**TASK DETAILS**. Every line of the data below is to be retyped exactly.

******************************

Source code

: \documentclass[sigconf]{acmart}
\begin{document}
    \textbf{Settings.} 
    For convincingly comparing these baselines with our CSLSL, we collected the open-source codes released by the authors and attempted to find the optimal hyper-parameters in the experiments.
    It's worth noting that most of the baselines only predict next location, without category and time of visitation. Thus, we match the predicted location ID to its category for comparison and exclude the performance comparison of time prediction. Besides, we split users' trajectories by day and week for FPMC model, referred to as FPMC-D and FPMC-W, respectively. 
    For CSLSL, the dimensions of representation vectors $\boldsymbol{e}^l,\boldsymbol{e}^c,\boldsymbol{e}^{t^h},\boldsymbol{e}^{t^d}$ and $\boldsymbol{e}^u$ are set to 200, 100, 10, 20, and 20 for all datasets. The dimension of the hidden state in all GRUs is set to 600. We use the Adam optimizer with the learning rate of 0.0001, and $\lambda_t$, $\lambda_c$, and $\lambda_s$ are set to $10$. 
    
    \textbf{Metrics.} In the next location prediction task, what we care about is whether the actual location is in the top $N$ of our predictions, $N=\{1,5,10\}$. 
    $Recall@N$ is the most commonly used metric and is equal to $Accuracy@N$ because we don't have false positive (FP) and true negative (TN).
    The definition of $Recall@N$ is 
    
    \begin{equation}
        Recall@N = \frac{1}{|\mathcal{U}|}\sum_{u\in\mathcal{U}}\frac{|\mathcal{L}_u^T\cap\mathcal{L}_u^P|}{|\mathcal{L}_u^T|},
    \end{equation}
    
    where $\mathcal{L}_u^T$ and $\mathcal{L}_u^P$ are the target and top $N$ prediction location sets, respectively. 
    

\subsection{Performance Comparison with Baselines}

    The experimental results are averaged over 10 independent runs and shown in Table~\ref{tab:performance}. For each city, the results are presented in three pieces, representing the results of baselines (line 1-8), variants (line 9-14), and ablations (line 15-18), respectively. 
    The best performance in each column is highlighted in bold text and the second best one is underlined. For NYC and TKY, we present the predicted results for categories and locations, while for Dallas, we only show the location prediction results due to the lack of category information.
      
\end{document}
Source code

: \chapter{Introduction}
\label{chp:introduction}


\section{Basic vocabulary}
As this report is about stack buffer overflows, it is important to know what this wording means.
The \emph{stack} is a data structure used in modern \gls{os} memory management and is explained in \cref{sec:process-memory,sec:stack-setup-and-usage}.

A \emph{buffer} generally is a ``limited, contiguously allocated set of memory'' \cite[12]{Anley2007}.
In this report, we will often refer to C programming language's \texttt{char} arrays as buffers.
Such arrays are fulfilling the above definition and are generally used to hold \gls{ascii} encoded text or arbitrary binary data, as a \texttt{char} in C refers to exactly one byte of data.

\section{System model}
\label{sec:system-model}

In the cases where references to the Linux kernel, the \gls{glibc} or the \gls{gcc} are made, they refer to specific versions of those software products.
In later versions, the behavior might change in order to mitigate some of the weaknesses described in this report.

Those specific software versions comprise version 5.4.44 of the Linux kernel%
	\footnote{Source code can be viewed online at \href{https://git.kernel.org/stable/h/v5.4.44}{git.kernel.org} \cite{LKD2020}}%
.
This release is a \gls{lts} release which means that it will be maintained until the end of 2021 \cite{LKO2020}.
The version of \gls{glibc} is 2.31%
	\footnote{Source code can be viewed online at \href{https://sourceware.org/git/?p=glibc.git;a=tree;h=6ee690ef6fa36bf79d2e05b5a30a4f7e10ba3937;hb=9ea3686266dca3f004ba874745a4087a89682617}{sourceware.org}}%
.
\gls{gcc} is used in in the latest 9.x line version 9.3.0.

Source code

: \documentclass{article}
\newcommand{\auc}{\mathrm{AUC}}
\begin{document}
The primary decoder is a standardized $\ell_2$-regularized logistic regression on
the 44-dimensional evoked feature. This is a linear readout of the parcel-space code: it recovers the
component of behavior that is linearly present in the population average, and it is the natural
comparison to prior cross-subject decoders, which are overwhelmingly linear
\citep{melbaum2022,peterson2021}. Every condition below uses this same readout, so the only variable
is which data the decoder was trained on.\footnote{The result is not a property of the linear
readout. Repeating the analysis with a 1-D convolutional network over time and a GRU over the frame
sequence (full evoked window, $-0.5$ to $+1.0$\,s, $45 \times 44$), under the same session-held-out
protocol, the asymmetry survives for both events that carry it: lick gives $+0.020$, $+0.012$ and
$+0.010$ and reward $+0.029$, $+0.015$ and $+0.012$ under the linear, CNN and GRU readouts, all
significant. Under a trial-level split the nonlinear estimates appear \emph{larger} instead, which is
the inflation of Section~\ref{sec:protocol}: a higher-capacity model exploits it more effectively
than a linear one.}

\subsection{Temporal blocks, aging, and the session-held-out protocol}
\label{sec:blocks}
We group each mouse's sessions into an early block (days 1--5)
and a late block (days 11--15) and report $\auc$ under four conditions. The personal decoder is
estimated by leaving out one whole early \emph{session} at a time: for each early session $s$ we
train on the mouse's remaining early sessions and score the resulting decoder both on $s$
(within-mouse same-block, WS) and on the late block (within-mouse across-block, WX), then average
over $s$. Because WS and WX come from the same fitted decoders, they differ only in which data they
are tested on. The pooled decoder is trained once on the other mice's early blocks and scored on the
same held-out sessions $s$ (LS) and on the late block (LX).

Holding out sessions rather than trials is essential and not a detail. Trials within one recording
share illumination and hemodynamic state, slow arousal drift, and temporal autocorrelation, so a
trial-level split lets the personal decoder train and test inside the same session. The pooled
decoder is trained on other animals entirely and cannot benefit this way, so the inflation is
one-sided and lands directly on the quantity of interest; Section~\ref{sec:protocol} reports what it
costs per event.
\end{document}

******************************

**ANSWER SECTION**.
Source code

: \documentclass[sigconf]{acmart}
\begin{document}
    \textbf{Settings.} 
    For convincingly comparing these baselines with our CSLSL, we collected the open-source codes released by the authors and attempted to find the optimal hyper-parameters in the experiments.
    It's worth noting that most of the baselines only predict next location, without category and time of visitation. Thus, we match the predicted location ID to its category for comparison and exclude the performance comparison of time prediction. Besides, we split users' trajectories by day and week for FPMC model, referred to as FPMC-D and FPMC-W, respectively. 
    For CSLSL, the dimensions of representation vectors $\boldsymbol{e}^l,\boldsymbol{e}^c,\boldsymbol{e}^{t^h},\boldsymbol{e}^{t^d}$ and $\boldsymbol{e}^u$ are set to 200, 100, 10, 20, and 20 for all datasets. The dimension of the hidden state in all GRUs is set to 600. We use the Adam optimizer with the learning rate of 0.0001, and $\lambda_t$, $\lambda_c$, and $\lambda_s$ are set to $10$. 
    
    \textbf{Metrics.} In the next location prediction task, what we care about is whether the actual location is in the top $N$ of our predictions, $N=\{1,5,10\}$. 
    $Recall@N$ is the most commonly used metric and is equal to $Accuracy@N$ because we don't have false positive (FP) and true negative (TN).
    The definition of $Recall@N$ is 
    
    \begin{equation}
        Recall@N = \frac{1}{|\mathcal{U}|}\sum_{u\in\mathcal{U}}\frac{|\mathcal{L}_u^T\cap\mathcal{L}_u^P|}{|\mathcal{L}_u^T|},
    \end{equation}
    
    where $\mathcal{L}_u^T$ and $\mathcal{L}_u^P$ are the target and top $N$ prediction location sets, respectively. 
    

\subsection{Performance Comparison with Baselines}

    The experimental results are averaged over 10 independent runs and shown in Table~\ref{tab:performance}. For each city, the results are presented in three pieces, representing the results of baselines (line 1-8), variants (line 9-14), and ablations (line 15-18), respectively. 
    The best performance in each column is highlighted in bold text and the second best one is underlined. For NYC and TKY, we present the predicted results for categories and locations, while for Dallas, we only show the location prediction results due to the lack of category information.
      
\end{document}
Source code

: \chapter{Introduction}
\label{chp:introduction}


\section{Basic vocabulary}
As this report is about stack buffer overflows, it is important to know what this wording means.
The \emph{stack} is a data structure used in modern \gls{os} memory management and is explained in \cref{sec:process-memory,sec:stack-setup-and-usage}.

A \emph{buffer} generally is a ``limited, contiguously allocated set of memory'' \cite[12]{Anley2007}.
In this report, we will often refer to C programming language's \texttt{char} arrays as buffers.
Such arrays are fulfilling the above definition and are generally used to hold \gls{ascii} encoded text or arbitrary binary data, as a \texttt{char} in C refers to exactly one byte of data.

\section{System model}
\label{sec:system-model}

In the cases where references to the Linux kernel, the \gls{glibc} or the \gls{gcc} are made, they refer to specific versions of those software products.
In later versions, the behavior might change in order to mitigate some of the weaknesses described in this report.

Those specific software versions comprise version 5.4.44 of the Linux kernel%
	\footnote{Source code can be viewed online at \href{https://git.kernel.org/stable/h/v5.4.44}{git.kernel.org} \cite{LKD2020}}%
.
This release is a \gls{lts} release which means that it will be maintained until the end of 2021 \cite{LKO2020}.
The version of \gls{glibc} is 2.31%
	\footnote{Source code can be viewed online at \href{https://sourceware.org/git/?p=glibc.git;a=tree;h=6ee690ef6fa36bf79d2e05b5a30a4f7e10ba3937;hb=9ea3686266dca3f004ba874745a4087a89682617}{sourceware.org}}%
.
\gls{gcc} is used in in the latest 9.x line version 9.3.0.

Source code

: \documentclass{article}
\newcommand{\auc}{\mathrm{AUC}}
\begin{document}
The primary decoder is a standardized $\ell_2$-regularized logistic regression on
the 44-dimensional evoked feature. This is a linear readout of the parcel-space code: it recovers the
component of behavior that is linearly present in the population average, and it is the natural
comparison to prior cross-subject decoders, which are overwhelmingly linear
\citep{melbaum2022,peterson2021}. Every condition below uses this same readout, so the only variable
is which data the decoder was trained on.\footnote{The result is not a property of the linear
readout. Repeating the analysis with a 1-D convolutional network over time and a GRU over the frame
sequence (full evoked window, $-0.5$ to $+1.0$\,s, $45 \times 44$), under the same session-held-out
protocol, the asymmetry survives for both events that carry it: lick gives $+0.020$, $+0.012$ and
$+0.010$ and reward $+0.029$, $+0.015$ and $+0.012$ under the linear, CNN and GRU readouts, all
significant. Under a trial-level split the nonlinear estimates appear \emph{larger} instead, which is
the inflation of Section~\ref{sec:protocol}: a higher-capacity model exploits it more effectively
than a linear one.}

\subsection{Temporal blocks, aging, and the session-held-out protocol}
\label{sec:blocks}
We group each mouse's sessions into an early block (days 1--5)
and a late block (days 11--15) and report $\auc$ under four conditions. The personal decoder is
estimated by leaving out one whole early \emph{session} at a time: for each early session $s$ we
train on the mouse's remaining early sessions and score the resulting decoder both on $s$
(within-mouse same-block, WS) and on the late block (within-mouse across-block, WX), then average
over $s$. Because WS and WX come from the same fitted decoders, they differ only in which data they
are tested on. The pooled decoder is trained once on the other mice's early blocks and scored on the
same held-out sessions $s$ (LS) and on the late block (LX).

Holding out sessions rather than trials is essential and not a detail. Trials within one recording
share illumination and hemodynamic state, slow arousal drift, and temporal autocorrelation, so a
trial-level split lets the personal decoder train and test inside the same session. The pooled
decoder is trained on other animals entirely and cannot benefit this way, so the inflation is
one-sided and lands directly on the quantity of interest; Section~\ref{sec:protocol} reports what it
costs per event.
\end{document}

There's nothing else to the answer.